#### Task item:
Copy out all the lines of the data that hold the word "restart".

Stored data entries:
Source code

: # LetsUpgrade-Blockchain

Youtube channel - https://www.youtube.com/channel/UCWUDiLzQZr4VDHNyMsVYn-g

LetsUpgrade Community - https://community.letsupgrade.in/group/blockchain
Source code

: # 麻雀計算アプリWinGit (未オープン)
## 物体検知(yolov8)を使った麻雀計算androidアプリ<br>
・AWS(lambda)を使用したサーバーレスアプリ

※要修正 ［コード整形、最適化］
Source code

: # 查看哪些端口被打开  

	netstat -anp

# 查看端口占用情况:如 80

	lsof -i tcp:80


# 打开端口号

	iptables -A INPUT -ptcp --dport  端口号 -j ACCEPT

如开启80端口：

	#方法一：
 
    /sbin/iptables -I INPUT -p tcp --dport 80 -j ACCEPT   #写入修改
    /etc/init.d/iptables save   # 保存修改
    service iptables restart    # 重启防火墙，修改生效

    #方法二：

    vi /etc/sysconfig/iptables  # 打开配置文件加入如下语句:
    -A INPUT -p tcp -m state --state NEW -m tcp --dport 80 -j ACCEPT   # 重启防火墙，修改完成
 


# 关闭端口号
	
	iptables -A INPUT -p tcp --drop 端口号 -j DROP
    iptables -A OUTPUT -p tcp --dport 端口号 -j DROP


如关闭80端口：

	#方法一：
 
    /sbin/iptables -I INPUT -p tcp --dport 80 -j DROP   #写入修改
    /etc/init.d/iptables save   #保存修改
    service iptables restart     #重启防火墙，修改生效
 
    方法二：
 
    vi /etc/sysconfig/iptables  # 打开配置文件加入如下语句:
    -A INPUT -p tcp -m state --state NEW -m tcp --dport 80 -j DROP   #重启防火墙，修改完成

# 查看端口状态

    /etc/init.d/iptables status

#### Exercise response:
    service iptables restart    # 重启防火墙，修改生效
    service iptables restart     #重启防火墙，修改生效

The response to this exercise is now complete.